-- Task prompt --
Print the data exactly as written, line for line, and leave its pictures behind.

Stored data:
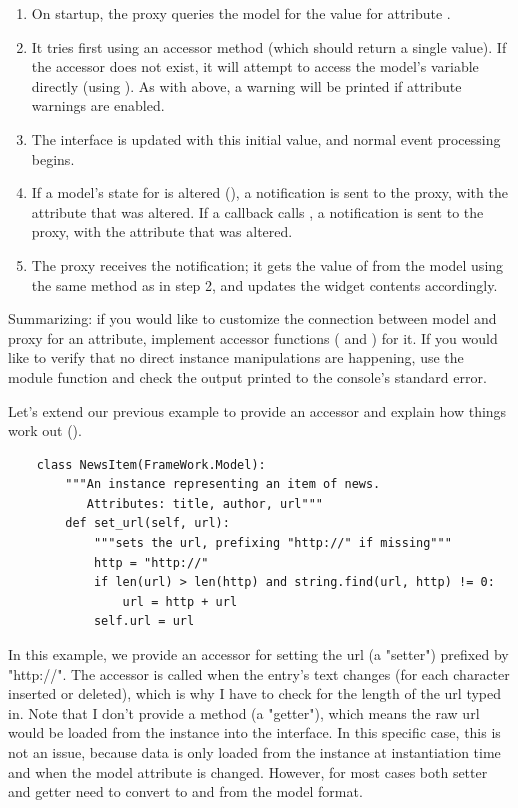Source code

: \documentclass[a4paper]{howto}
\begin{document}
\begin{enumerate}
\item On startup, the proxy queries the model for the value for
attribute .
\item It tries first using an accessor method 
(which should return a single value). If the accessor does not exist, it
will attempt to access the model's variable directly (using
). As with  above, a warning will be
printed if attribute warnings are enabled.
\item The interface is updated with this initial value, and normal
event processing begins.
\item If a model's state for  is altered (), a notification is sent to the proxy, with the attribute that
was altered. If a callback calls , a notification
is sent to the proxy, with the attribute that was altered.
\item The proxy receives the notification; it gets the value of 
from the model using the same method as in step 2, and updates the
widget contents accordingly.
\end{enumerate}

Summarizing: if you would like to customize the connection between model
and proxy for an attribute, implement accessor functions
( and ) for it. If you would like to
verify that no direct instance manipulations are happening, use the
module function  and check the output
printed to the console's standard error.

Let's extend our previous example to provide an accessor and explain how
things work out ().

\begin{verbatim}
    class NewsItem(FrameWork.Model):
        """An instance representing an item of news.
           Attributes: title, author, url"""
        def set_url(self, url):
            """sets the url, prefixing "http://" if missing"""
            http = "http://"
            if len(url) > len(http) and string.find(url, http) != 0:
                url = http + url
            self.url = url
\end{verbatim}

In this example, we provide an accessor for setting the url (a "setter")
prefixed by "http://". The accessor is called when the entry's text
changes (for each character inserted or deleted), which is why I have to
check for the length of the url typed in. Note that I don't provide a
 method (a "getter"), which means the raw url would be
loaded from the instance into the interface. In this specific case, this
is not an issue, because data is only loaded from the instance at
instantiation time and when the model attribute is changed. However, for
most cases both setter and getter need to convert to and from the model
format.
\end{document}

-- Problem solution --
Source code

: \documentclass[a4paper]{howto}
\begin{document}
\begin{enumerate}
\item On startup, the proxy queries the model for the value for
attribute .
\item It tries first using an accessor method 
(which should return a single value). If the accessor does not exist, it
will attempt to access the model's variable directly (using
). As with  above, a warning will be
printed if attribute warnings are enabled.
\item The interface is updated with this initial value, and normal
event processing begins.
\item If a model's state for  is altered (), a notification is sent to the proxy, with the attribute that
was altered. If a callback calls , a notification
is sent to the proxy, with the attribute that was altered.
\item The proxy receives the notification; it gets the value of 
from the model using the same method as in step 2, and updates the
widget contents accordingly.
\end{enumerate}

Summarizing: if you would like to customize the connection between model
and proxy for an attribute, implement accessor functions
( and ) for it. If you would like to
verify that no direct instance manipulations are happening, use the
module function  and check the output
printed to the console's standard error.

Let's extend our previous example to provide an accessor and explain how
things work out ().

\begin{verbatim}
    class NewsItem(FrameWork.Model):
        """An instance representing an item of news.
           Attributes: title, author, url"""
        def set_url(self, url):
            """sets the url, prefixing "http://" if missing"""
            http = "http://"
            if len(url) > len(http) and string.find(url, http) != 0:
                url = http + url
            self.url = url
\end{verbatim}

In this example, we provide an accessor for setting the url (a "setter")
prefixed by "http://". The accessor is called when the entry's text
changes (for each character inserted or deleted), which is why I have to
check for the length of the url typed in. Note that I don't provide a
 method (a "getter"), which means the raw url would be
loaded from the instance into the interface. In this specific case, this
is not an issue, because data is only loaded from the instance at
instantiation time and when the model attribute is changed. However, for
most cases both setter and getter need to convert to and from the model
format.
\end{document}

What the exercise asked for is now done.